Si yo fuera Suárez no consideraría ni la más mínima chance de quedarme en el Barcelona. Arreglaría los números y me iría con mis goles a otra parte. El club es un caos y camina hacia la debacle más absoluta.
Tiene un presidente que no ha parado de empequeñecerlo, al que no quiere nadie, que arruinó todo el proyecto deportivo con campañas difamatorias contra su principal estrella y que enfrenta una moción de censura.
El técnico que llegó para hacer una revolución y una limpieza profunda, se conformó con pasar un trapo húmedo. Lo primero que hizo fue comunicarle en una conversación telefónica de un minuto al tercer máximo goleador de la historia del club que no lo tendría en cuenta y su última maravilla fue avisarle a Riqui Puig, el canterano con mayor proyección de la Masía, que no lo tendría en cuenta.
Por si no alcanzara con eso, muchos hinchas y medios del Barcelona parecen no valorar los 198 goles que anotó Suárez y los 13 títulos que ayudó a ganar.
Si yo fuera Suárez vería el panorama y saldría corriendo. Un presidente nocivo, un club desfinanciado, un entrenador que destrata a sus figuras, una afición mal agradecida y medios predispuestos en su contra.

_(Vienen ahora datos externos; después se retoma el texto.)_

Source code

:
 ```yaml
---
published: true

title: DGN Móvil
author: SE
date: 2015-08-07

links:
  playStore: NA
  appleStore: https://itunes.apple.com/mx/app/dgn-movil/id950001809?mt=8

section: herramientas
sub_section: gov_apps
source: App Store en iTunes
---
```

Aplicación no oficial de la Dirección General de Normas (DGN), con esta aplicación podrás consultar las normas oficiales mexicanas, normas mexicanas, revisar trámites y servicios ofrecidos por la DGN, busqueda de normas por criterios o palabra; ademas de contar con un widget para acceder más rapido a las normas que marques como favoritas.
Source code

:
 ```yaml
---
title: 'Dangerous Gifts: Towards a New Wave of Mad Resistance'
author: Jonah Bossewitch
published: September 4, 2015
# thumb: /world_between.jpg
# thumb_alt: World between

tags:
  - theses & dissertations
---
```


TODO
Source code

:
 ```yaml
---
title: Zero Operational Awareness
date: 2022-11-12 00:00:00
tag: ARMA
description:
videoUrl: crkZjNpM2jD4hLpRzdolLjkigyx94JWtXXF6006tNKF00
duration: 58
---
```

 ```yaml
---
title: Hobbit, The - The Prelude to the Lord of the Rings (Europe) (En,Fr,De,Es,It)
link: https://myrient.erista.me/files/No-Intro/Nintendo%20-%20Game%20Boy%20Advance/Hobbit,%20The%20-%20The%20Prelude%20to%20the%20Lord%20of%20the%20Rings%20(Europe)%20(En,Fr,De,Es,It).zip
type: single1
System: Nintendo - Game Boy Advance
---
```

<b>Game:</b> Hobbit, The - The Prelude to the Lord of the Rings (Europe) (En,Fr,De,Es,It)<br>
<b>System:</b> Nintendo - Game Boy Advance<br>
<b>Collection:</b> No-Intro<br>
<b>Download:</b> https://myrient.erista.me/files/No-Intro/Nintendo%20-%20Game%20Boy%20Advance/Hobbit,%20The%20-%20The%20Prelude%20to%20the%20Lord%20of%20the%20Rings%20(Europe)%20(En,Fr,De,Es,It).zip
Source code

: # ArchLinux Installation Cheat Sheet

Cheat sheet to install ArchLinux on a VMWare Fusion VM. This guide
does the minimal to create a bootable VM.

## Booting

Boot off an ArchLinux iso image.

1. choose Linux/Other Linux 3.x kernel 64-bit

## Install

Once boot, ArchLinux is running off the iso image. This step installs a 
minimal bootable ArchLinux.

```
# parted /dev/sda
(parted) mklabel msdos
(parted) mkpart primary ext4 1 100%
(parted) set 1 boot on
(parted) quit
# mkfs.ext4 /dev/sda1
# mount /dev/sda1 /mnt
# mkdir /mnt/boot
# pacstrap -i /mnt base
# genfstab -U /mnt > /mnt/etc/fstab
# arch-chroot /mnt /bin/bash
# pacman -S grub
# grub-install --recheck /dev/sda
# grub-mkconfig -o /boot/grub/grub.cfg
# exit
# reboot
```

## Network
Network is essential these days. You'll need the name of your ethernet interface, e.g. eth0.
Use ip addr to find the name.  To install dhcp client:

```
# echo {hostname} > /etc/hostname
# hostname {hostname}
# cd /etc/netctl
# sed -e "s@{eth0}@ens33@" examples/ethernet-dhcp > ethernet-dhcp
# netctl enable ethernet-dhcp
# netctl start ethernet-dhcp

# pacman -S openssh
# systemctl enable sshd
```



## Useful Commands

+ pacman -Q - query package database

En caso de que la temporada del Barcelona sea un fiasco a todo nivel, algo muy probable, el uruguayo será el blanco preferido de las críticas, la persona ideal para distraer los problemas de fondo. Si pierden un partido, será culpa de Suárez. Si falla un gol, estará fuera de forma. Si se lesiona, pasará más tiempo afuera que adentro de la cancha.
Pero es que yo no soy Suárez. No tengo su resiliencia, su convicción, su espíritu indomable, su carácter competitivo, su rebeldía, ni su capacidad de superación. Mucho menos su tozudez de ir una, dos, tres, diez veces a pelear por una pelota hasta marcar un gol y, como una alegoría de su propia vida, sonreír al final. Habrá algo en él que le dice que si se queda volverá a besarse los dedos después del gol y mandará callar a los ingratos.